Expanding the Parenting Circle

EXPANDING THE PARENTING CIRCLE


I LOVE THAT I AM MOM.  My daughter once pointed out that she holds the special spot in my life of being the only child to grow in my womb.  That does give us a bond that says I am her primary parent.  I love being her primary person. 

But her dad and I have been divorced since she was three, and her stepmother has been in her life almost as long (and her stepfather a few years after that).  That means that while I am her primary parent, Julie has a lot of other parents.  And a lot of other parent figures. 

Now, that could feel threatening to me.  But it’s not.  Instead, it is a source of supreme comfort.  Seriously.  Parenting is a lot of pressure.  I can think of dozens of ways—mostly small but some large, too—that I have messed up.  On the other hand, I can also think of ways that Julie’s stepmom or aunts or grandmothers or good family friends have gotten it right.  They have been able to provide what I wasn’t at the time Julie needed something.

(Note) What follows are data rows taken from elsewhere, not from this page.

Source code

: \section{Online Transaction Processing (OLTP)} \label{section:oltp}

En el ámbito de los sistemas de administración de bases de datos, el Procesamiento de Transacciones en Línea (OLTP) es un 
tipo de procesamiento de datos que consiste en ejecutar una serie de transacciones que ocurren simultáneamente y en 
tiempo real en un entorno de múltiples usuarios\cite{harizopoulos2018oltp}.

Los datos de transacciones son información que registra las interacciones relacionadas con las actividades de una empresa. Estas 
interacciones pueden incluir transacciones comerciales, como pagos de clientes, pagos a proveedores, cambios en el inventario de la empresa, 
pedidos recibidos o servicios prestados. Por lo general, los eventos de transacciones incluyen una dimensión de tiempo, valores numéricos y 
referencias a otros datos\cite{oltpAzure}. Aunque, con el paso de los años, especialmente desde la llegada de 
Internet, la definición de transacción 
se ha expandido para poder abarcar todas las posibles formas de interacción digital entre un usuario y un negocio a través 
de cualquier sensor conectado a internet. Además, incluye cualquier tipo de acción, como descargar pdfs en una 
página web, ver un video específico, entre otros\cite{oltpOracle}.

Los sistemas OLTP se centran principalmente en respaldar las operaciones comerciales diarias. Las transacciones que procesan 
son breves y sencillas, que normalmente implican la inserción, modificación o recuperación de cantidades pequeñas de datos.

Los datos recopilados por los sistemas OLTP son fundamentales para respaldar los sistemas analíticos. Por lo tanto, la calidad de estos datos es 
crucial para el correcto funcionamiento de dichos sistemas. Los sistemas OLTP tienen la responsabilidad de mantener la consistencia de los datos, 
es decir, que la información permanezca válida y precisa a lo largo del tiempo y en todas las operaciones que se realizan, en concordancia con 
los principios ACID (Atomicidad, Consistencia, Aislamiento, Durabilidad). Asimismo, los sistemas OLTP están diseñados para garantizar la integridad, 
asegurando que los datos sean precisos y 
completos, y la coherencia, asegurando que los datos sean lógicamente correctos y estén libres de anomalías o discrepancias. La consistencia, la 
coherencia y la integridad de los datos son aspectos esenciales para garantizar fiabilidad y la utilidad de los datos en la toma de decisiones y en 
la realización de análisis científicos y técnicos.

The biggest example of other adults providing help where I couldn’t was when I got remarried.  Because I got married in India and didn’t know I was getting married (long story!), that meant that a) the kids were not with us and b) we did not prepare the kids for our marriage in the way that I normally would have.  You can imagine the guilt I have felt over that—guilt that was reinforced by how long my daughter stayed mad at me.  Thank goodness Julie had my friend Leslie during this time.  Julie spent lots of hours at Leslie’s (supposedly to play with Leslie’s daughter, but I know that she saw Leslie as someone who absolutely understood and who (unlike my family) didn’t take my side but just kept agreeing with Julie that having your mom remarry must be really hard).    

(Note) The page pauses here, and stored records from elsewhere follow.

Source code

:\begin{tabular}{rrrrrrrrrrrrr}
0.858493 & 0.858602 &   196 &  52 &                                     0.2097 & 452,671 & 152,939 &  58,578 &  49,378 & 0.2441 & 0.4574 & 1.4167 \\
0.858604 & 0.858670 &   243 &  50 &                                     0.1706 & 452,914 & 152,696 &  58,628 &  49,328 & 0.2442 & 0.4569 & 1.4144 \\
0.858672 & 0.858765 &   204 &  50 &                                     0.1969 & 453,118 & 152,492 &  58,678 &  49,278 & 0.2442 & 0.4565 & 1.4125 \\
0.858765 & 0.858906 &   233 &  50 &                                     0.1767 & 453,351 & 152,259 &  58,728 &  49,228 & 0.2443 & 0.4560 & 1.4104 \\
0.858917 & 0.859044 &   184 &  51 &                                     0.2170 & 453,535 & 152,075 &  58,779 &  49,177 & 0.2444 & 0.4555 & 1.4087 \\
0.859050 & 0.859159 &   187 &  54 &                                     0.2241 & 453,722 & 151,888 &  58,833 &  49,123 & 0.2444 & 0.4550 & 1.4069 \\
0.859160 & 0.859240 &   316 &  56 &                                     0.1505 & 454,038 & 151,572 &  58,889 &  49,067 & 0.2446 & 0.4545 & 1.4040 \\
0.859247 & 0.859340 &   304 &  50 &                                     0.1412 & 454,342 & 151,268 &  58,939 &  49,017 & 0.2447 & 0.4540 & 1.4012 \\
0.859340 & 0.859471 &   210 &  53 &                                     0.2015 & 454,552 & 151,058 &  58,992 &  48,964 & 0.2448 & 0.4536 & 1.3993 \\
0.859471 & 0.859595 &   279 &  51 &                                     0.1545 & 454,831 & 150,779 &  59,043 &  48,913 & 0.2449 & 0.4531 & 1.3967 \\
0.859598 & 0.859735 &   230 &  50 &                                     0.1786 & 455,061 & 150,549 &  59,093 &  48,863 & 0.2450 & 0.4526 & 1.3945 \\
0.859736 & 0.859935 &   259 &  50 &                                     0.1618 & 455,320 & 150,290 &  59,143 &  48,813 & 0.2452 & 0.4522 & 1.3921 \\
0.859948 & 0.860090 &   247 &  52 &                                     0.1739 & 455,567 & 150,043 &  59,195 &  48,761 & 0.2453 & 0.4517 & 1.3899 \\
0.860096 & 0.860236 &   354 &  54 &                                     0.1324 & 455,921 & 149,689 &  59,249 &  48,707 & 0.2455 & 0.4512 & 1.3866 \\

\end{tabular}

Think of who the special adults have been in your life.  Middle school is a stage where kids begin to examine the world through their own lens.  Up until that point, they follow their parents’ views on things pretty closely.  I was miserable in middle school.  But my school librarian was a big help.  She seemed to get me.  She was ready to listen to me without lecturing.  Even when I complained about my mother, she acknowledged my feelings but didn’t make me feel bad for feeling them.  At that stage in my life, I was busy trying to pull away from my mother in order to get some space to figure out who I was.  No matter how much she wanted to, she was not the person who could help me at that point.  It took an outside, caring adult

It was just lucky that I found Mrs. Anderson, the school librarian, but I also had my godmother.  She was someone my parents had deliberately chosen to be an extra adult in my life.  She loved me and cared deeply for me, but because I wasn’t ultimately her responsibility, she could love me exactly as I was.  Unlike a parent whose job it is to civilize a child (to set expectations for him, to hold him accountable, to push him beyond what he can see for himself), a godparent’s job is mostly just to be there as a wise advisor.  The godparent can give counsel, but the child has no obligation to follow it. That means the child is much more likely to listen (even if the message is pretty much what the parents have been saying al along.  Whereas my godmother clucked over her own boys like a nervous mother hen, with me she could be supremely confident that “only nice things could come to such a nice girl.”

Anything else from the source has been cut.